#### DESCRIPTION OF THE TASK
Reproduce the records below exactly, but only between the lines holding "[Author: Brandon Walderman]" and "Allow relativeby with", inclusive.

#### PROVIDED RECORDS
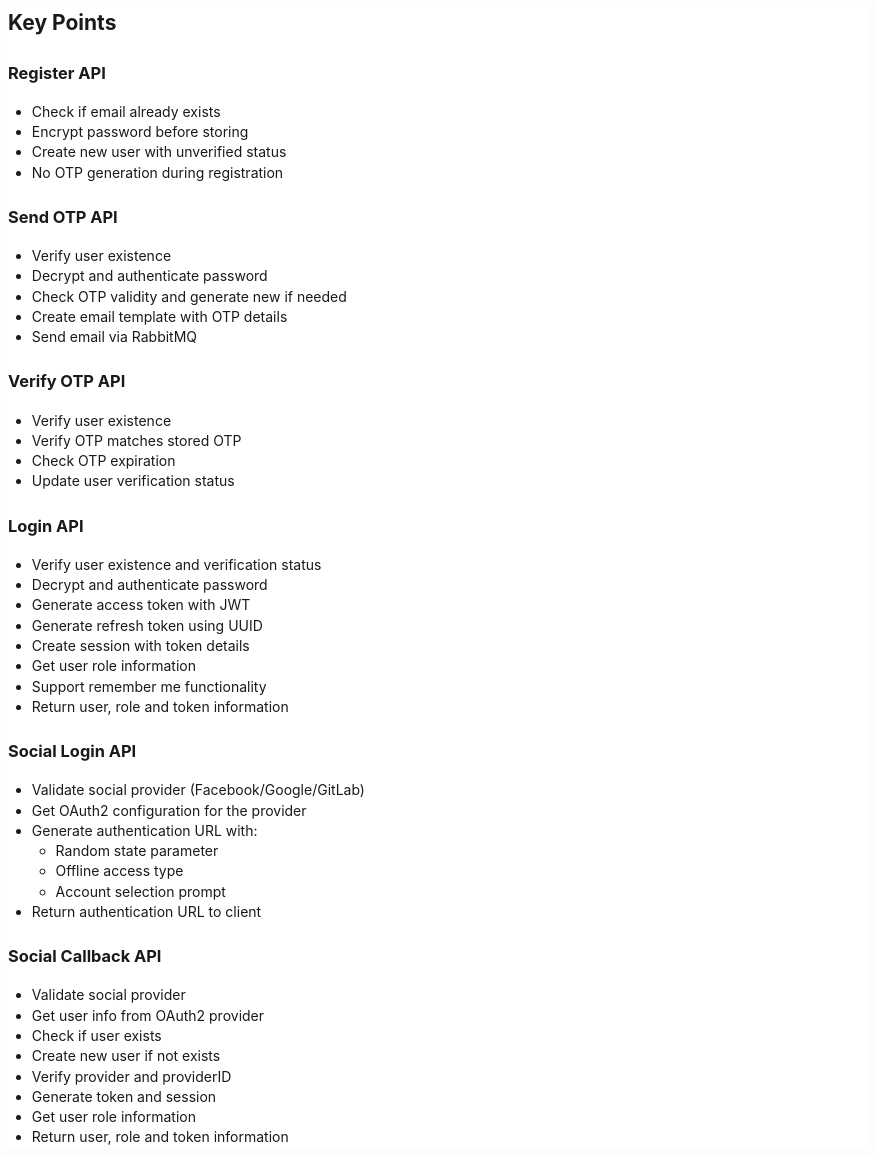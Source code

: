 ## Key Points

### Register API
- Check if email already exists
- Encrypt password before storing
- Create new user with unverified status
- No OTP generation during registration

### Send OTP API
- Verify user existence
- Decrypt and authenticate password
- Check OTP validity and generate new if needed
- Create email template with OTP details
- Send email via RabbitMQ

### Verify OTP API
- Verify user existence
- Verify OTP matches stored OTP
- Check OTP expiration
- Update user verification status

### Login API
- Verify user existence and verification status
- Decrypt and authenticate password
- Generate access token with JWT
- Generate refresh token using UUID
- Create session with token details
- Get user role information
- Support remember me functionality
- Return user, role and token information

### Social Login API
- Validate social provider (Facebook/Google/GitLab)
- Get OAuth2 configuration for the provider
- Generate authentication URL with:
  - Random state parameter
  - Offline access type
  - Account selection prompt
- Return authentication URL to client

### Social Callback API
- Validate social provider
- Get user info from OAuth2 provider
- Check if user exists
- Create new user if not exists
- Verify provider and providerID
- Generate token and session
- Get user role information
- Return user, role and token information
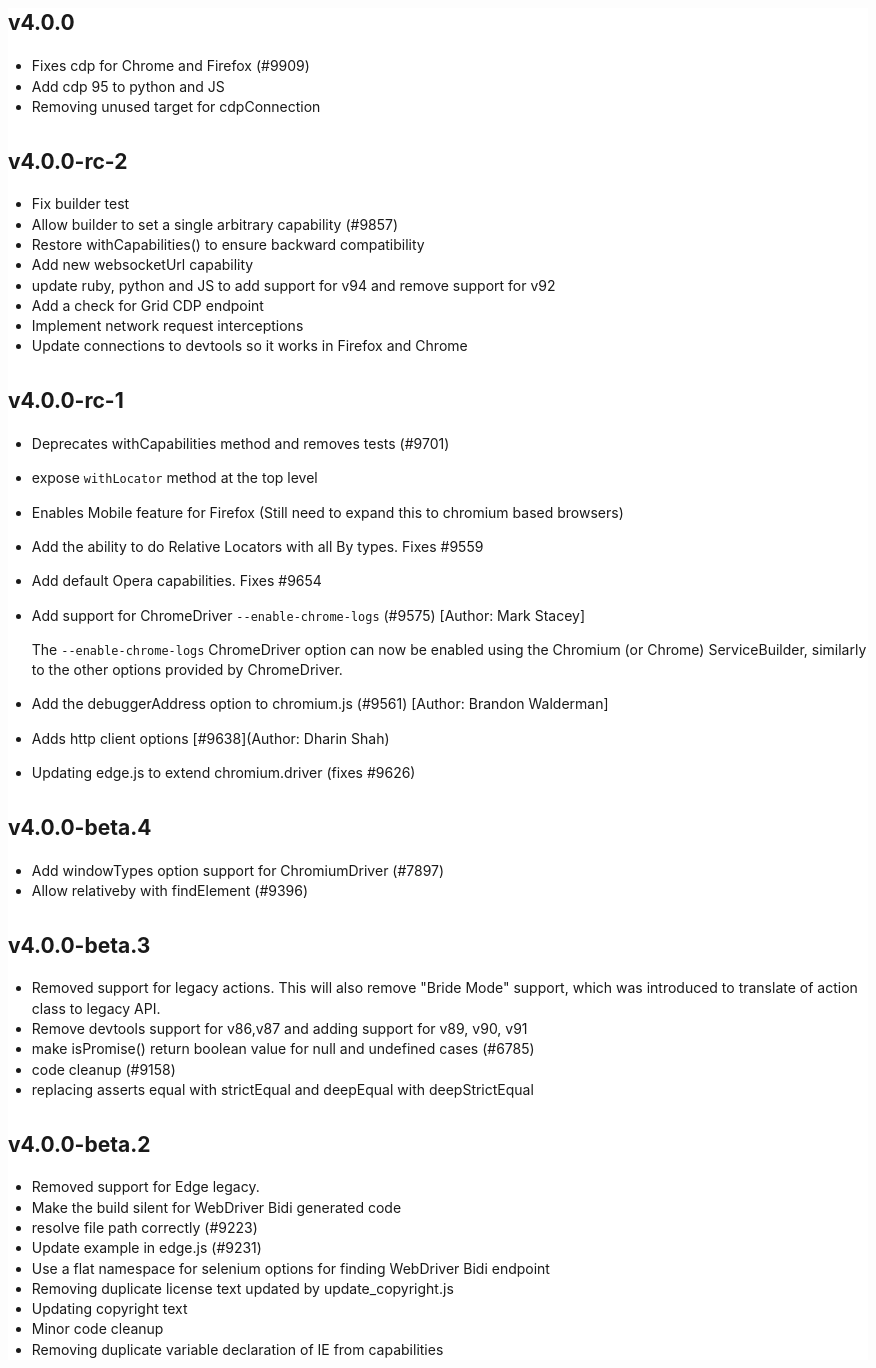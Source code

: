 ## v4.0.0

* Fixes cdp for Chrome and Firefox (#9909)
* Add cdp 95 to python and JS
* Removing unused target for cdpConnection

## v4.0.0-rc-2

* Fix builder test
* Allow builder to set a single arbitrary capability (#9857)
* Restore withCapabilities() to ensure backward compatibility
* Add new websocketUrl capability
* update ruby, python and JS to add support for v94 and remove support for v92
* Add a check for Grid CDP endpoint
* Implement network request interceptions
* Update connections to devtools so it works in Firefox and Chrome

## v4.0.0-rc-1

* Deprecates withCapabilities method and removes tests (#9701)
* expose `withLocator` method at the top level
* Enables Mobile feature for Firefox (Still need to expand this to chromium based browsers)

* Add the ability to do Relative Locators with all By types. Fixes #9559
* Add default Opera capabilities. Fixes #9654
* Add support for ChromeDriver `--enable-chrome-logs` (#9575) [Author: Mark Stacey]

  The `--enable-chrome-logs` ChromeDriver option can now be enabled using the Chromium (or Chrome)
  ServiceBuilder, similarly to the other options provided by ChromeDriver.

* Add the debuggerAddress option to chromium.js (#9561) [Author: Brandon Walderman]
* Adds http client options [#9638](Author: Dharin Shah)
* Updating edge.js to extend chromium.driver (fixes #9626)

## v4.0.0-beta.4

* Add windowTypes option support for ChromiumDriver (#7897)
* Allow relativeby with findElement  (#9396)

## v4.0.0-beta.3

* Removed support for legacy actions. This will also remove "Bride Mode" support, which was
  introduced to translate of action class to legacy API.
* Remove devtools support for v86,v87 and adding support for v89, v90, v91
* make isPromise() return boolean value for null and undefined cases (#6785)
* code cleanup  (#9158)
* replacing asserts equal with strictEqual and deepEqual with deepStrictEqual

## v4.0.0-beta.2

* Removed support for Edge legacy.
* Make the build silent for WebDriver Bidi generated code
* resolve file path correctly (#9223)
* Update example in edge.js (#9231)
* Use a flat namespace for selenium options for finding WebDriver Bidi endpoint
* Removing duplicate license text updated by update_copyright.js
* Updating copyright text
* Minor code cleanup
* Removing duplicate variable declaration of IE from capabilities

#### ANSWER TO THIS EXERCISE
* Add the debuggerAddress option to chromium.js (#9561) [Author: Brandon Walderman]
* Adds http client options [#9638](Author: Dharin Shah)
* Updating edge.js to extend chromium.driver (fixes #9626)

## v4.0.0-beta.4

* Add windowTypes option support for ChromiumDriver (#7897)
* Allow relativeby with findElement  (#9396)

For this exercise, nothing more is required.